2026-03-21 07:32:11 -05:00
parent 0782675a2b
commit 8ba7e3bb84
59 changed files with 4971 additions and 34 deletions
--- a/docs/QUICKREF-agent-workers.md
+++ b/docs/QUICKREF-agent-workers.md
@@ -0,0 +1,219 @@
+# Quick Reference: Agent-Based Workers
+
+> **TL;DR**: Inject the `attune-agent` binary into _any_ container image to turn it into an Attune worker. No Dockerfiles.

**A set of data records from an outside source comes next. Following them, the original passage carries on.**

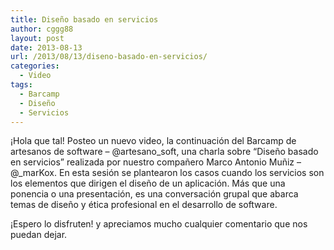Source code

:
 ```yaml
---
title: Diseño basado en servicios
author: cggg88
layout: post
date: 2013-08-13
url: /2013/08/13/diseno-basado-en-servicios/
categories:
  - Video
tags:
  - Barcamp
  - Diseño
  - Servicios
---
```

¡Hola que tal! Posteo un nuevo video, la continuación del Barcamp de artesanos de software – @artesano\_soft, una charla sobre “Diseño basado en servicios” realizada por nuestro compañero Marco Antonio Muñiz – @\_marKox. En esta sesión se plantearon los casos cuando los servicios son los elementos que dirigen el diseño de un aplicación. Más que una ponencia o una presentación, es una conversación grupal que abarca temas de diseño y ética profesional en el desarrollo de software.

¡Espero lo disfruten! y apreciamos mucho cualquier comentario que nos puedan dejar.

&nbsp;



<div id="wp_fb_like_button" style="margin:5px 0;float:none;height:100px;">
  <fb:like href="http://artesanos.de/software/2013/08/13/diseno-basado-en-servicios/" send="false" layout="like" width="450" show_faces="true" font="arial" action="" colorscheme="light"></fb:like>
</div>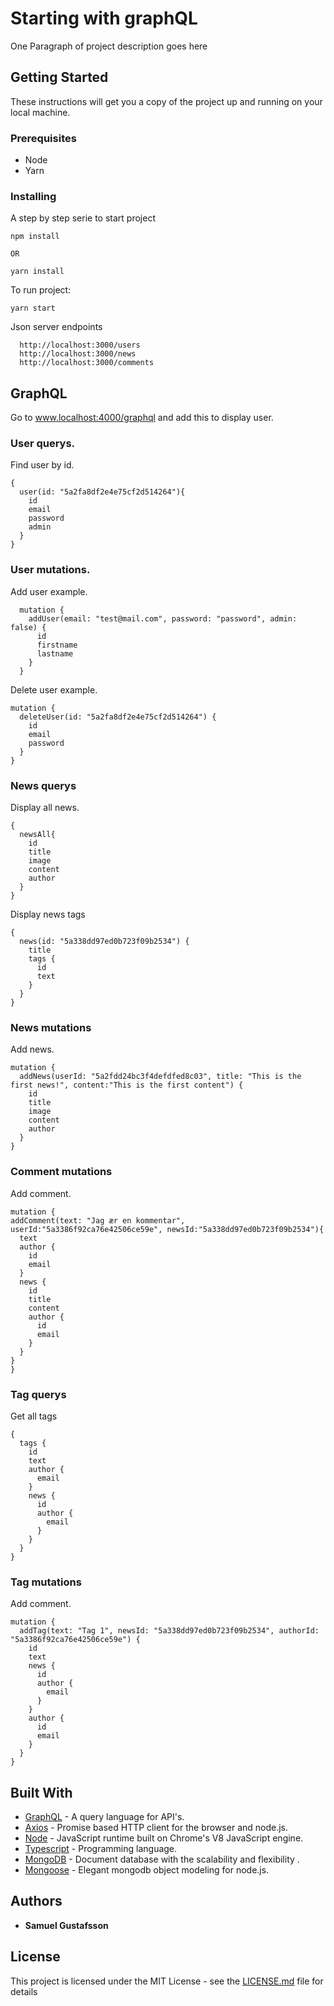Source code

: # Starting with graphQL

One Paragraph of project description goes here

## Getting Started

These instructions will get you a copy of the project up and running on your
local machine.

### Prerequisites

* Node
* Yarn

### Installing

A step by step serie to start project

```
npm install

OR

yarn install
```

To run project:

```
yarn start
```

Json server endpoints

```
  http://localhost:3000/users
  http://localhost:3000/news
  http://localhost:3000/comments
```

## GraphQL

Go to www.localhost:4000/graphql and add this to display user.

### User querys.

Find user by id.

```
{
  user(id: "5a2fa8df2e4e75cf2d514264"){
    id
    email
    password
    admin
  }
}
```

### User mutations.

Add user example.

```
  mutation {
    addUser(email: "test@mail.com", password: "password", admin: false) {
      id
      firstname
      lastname
    }
  }
```

Delete user example.

```
mutation {
  deleteUser(id: "5a2fa8df2e4e75cf2d514264") {
    id
    email
    password
  }
}
```

### News querys

Display all news.

```
{
  newsAll{
    id
    title
    image
    content
    author
  }
}
```

Display news tags

```
{
  news(id: "5a338dd97ed0b723f09b2534") {
    title
    tags {
      id
      text
    }
  }
}
```

### News mutations

Add news.

```
mutation {
  addNews(userId: "5a2fdd24bc3f4defdfed8c03", title: "This is the first news!", content:"This is the first content") {
    id
    title
    image
    content
    author
  }
}
```

### Comment mutations

Add comment.

```
mutation {
addComment(text: "Jag ær en kommentar", userId:"5a3386f92ca76e42506ce59e", newsId:"5a338dd97ed0b723f09b2534"){
  text
  author {
    id
    email
  }
  news {
    id
    title
    content
    author {
      id
      email
    }
  }
}
}
```

### Tag querys

Get all tags

```
{
  tags {
    id
    text
    author {
      email
    }
    news {
      id
      author {
        email
      }
    }
  }
}
```
### Tag mutations

Add comment.

```
mutation {
  addTag(text: "Tag 1", newsId: "5a338dd97ed0b723f09b2534", authorId: "5a3386f92ca76e42506ce59e") {
    id
    text
    news {
      id
      author {
        email
      }
    }
    author {
      id
      email
    }
  }
}
```

## Built With

* [GraphQL](http://graphql.org/) - A query language for API's.
* [Axios](https://github.com/axios/axios) - Promise based HTTP client for the
  browser and node.js.
* [Node](https://nodejs.org/en/) - JavaScript runtime built on Chrome's V8
  JavaScript engine.
* [Typescript](https://www.typescriptlang.org/) - Programming language.
* [MongoDB](https://www.mongodb.com/) - Document database with the scalability and flexibility .
* [Mongoose](http://mongoosejs.com/) - Elegant mongodb object modeling for node.js.

## Authors

* **Samuel Gustafsson**

## License

This project is licensed under the MIT License - see the
[LICENSE.md](LICENSE.md) file for details
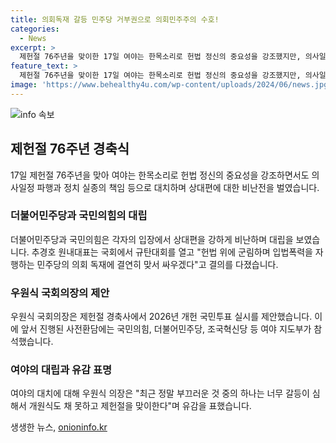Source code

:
 ```yaml
---
title: 의회독재 갈등 민주당 거부권으로 의회민주주의 수호!
categories:
  - News
excerpt: >
  제헌절 76주년을 맞이한 17일 여야는 한목소리로 헌법 정신의 중요성을 강조했지만, 의사일정 파행과 정치 실종으로 대치하며 서로에 비난전을 벌였다. 국민의힘은 거야 더불어민주당의 각종 특검 추진을 비난하고, 더불어민주당은 윤석열 대통령의 거듭된 재의요구권 행사를 비판했다. 이에 대해 추경호 원내대표는 의회 독재에 결연히 맞서 싸우겠다고, 이재명 대표 후보는 주권재민의 원칙을 바로 세우겠다고 다짐했다. 2026년 개헌 국민투표를 제안한 우원식 국회의장은 여야 대치에 대해 유감을 표했다.
feature_text: >
  제헌절 76주년을 맞이한 17일 여야는 한목소리로 헌법 정신의 중요성을 강조했지만, 의사일정 파행과 정치 실종으로 대치하며 서로에 비난전을 벌였다. 국민의힘은 거야 더불어민주당의 각종 특검 추진을 비난하고, 더불어민주당은 윤석열 대통령의 거듭된 재의요구권 행사를 비판했다. 이에 대해 추경호 원내대표는 의회 독재에 결연히 맞서 싸우겠다고, 이재명 대표 후보는 주권재민의 원칙을 바로 세우겠다고 다짐했다. 2026년 개헌 국민투표를 제안한 우원식 국회의장은 여야 대치에 대해 유감을 표했다.
image: 'https://www.behealthy4u.com/wp-content/uploads/2024/06/news.jpg'
---
```


<p><img src="https://www.behealthy4u.com/wp-content/uploads/2024/06/news.jpg" alt="info 속보" /></p>

<h2 data-ke-size="size26">제헌절 76주년 경축식</h2>

<p data-ke-size="size16">17일 제헌절 76주년을 맞아 여야는 한목소리로 헌법 정신의 중요성을 강조하면서도 의사일정 파행과 정치 실종의 책임 등으로 대치하며 상대편에 대한 비난전을 벌였습니다.</p>

<h3>더불어민주당과 국민의힘의 대립</h3>

<p data-ke-size="size16">더불어민주당과 국민의힘은 각자의 입장에서 상대편을 강하게 비난하며 대립을 보였습니다. 추경호 원내대표는 국회에서 규탄대회를 열고 "헌법 위에 군림하며 입법폭력을 자행하는 민주당의 의회 독재에 결연히 맞서 싸우겠다"고 결의를 다졌습니다.</p>

<h3>우원식 국회의장의 제안</h3>

<p data-ke-size="size16">우원식 국회의장은 제헌절 경축사에서 2026년 개헌 국민투표 실시를 제안했습니다. 이에 앞서 진행된 사전환담에는 국민의힘, 더불어민주당, 조국혁신당 등 여야 지도부가 참석했습니다.</p>

<h3>여야의 대립과 유감 표명</h3>

<p data-ke-size="size16">여야의 대치에 대해 우원식 의장은 "최근 정말 부끄러운 것 중의 하나는 너무 갈등이 심해서 개원식도 채 못하고 제헌절을 맞이한다"며 유감을 표했습니다.</p>
생생한 뉴스, <a href="https://onioninfo.kr" rel="dofollow">onioninfo.kr</a>


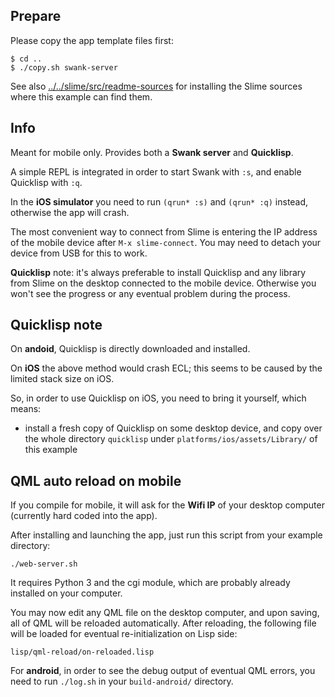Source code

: 
Prepare
-------

Please copy the app template files first:
```
$ cd ..
$ ./copy.sh swank-server
```

See also [../../slime/src/readme-sources](../../slime/src/readme-sources.md) for
installing the Slime sources where this example can find them.



Info
----

Meant for mobile only. Provides both a **Swank server** and **Quicklisp**.

A simple REPL is integrated in order to start Swank with `:s`, and enable
Quicklisp with `:q`.

In the **iOS simulator** you need to run `(qrun* :s)` and `(qrun* :q)` instead,
otherwise the app will crash.

The most convenient way to connect from Slime is entering the IP address of the
mobile device after `M-x slime-connect`. You may need to detach your device
from USB for this to work.

**Quicklisp** note: it's always preferable to install Quicklisp and any library
from Slime on the desktop connected to the mobile device. Otherwise you won't
see the progress or any eventual problem during the process.



Quicklisp note
--------------

On **andoid**, Quicklisp is directly downloaded and installed.

On **iOS** the above method would crash ECL; this seems to be caused by the
limited stack size on iOS.

So, in order to use Quicklisp on iOS, you need to bring it yourself, which
means:

* install a fresh copy of Quicklisp on some desktop device, and copy over the
  whole directory `quicklisp` under `platforms/ios/assets/Library/` of this
  example



QML auto reload on mobile
-------------------------

If you compile for mobile, it will ask for the **Wifi IP** of your desktop
computer (currently hard coded into the app).

After installing and launching the app, just run this script from your example
directory:
```
./web-server.sh
```
It requires Python 3 and the cgi module, which are probably already installed
on your computer.

You may now edit any QML file on the desktop computer, and upon saving, all of
QML will be reloaded automatically. After reloading, the following file will be
loaded for eventual re-initialization on Lisp side:
```
lisp/qml-reload/on-reloaded.lisp
```
For **android**, in order to see the debug output of eventual QML errors, you
need to run `./log.sh` in your `build-android/` directory.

No Rust compilation. ~12 lines of YAML.
+
+## How It Works
+
+1. The `init-agent` service (in `docker-compose.yaml`) builds the statically-linked `attune-agent` binary and copies it into the `agent_bin` volume
+2. Your worker service mounts `agent_bin` read-only and uses the agent as its entrypoint
+3. On startup, the agent auto-detects available runtimes (Python, Ruby, Node.js, Shell, etc.)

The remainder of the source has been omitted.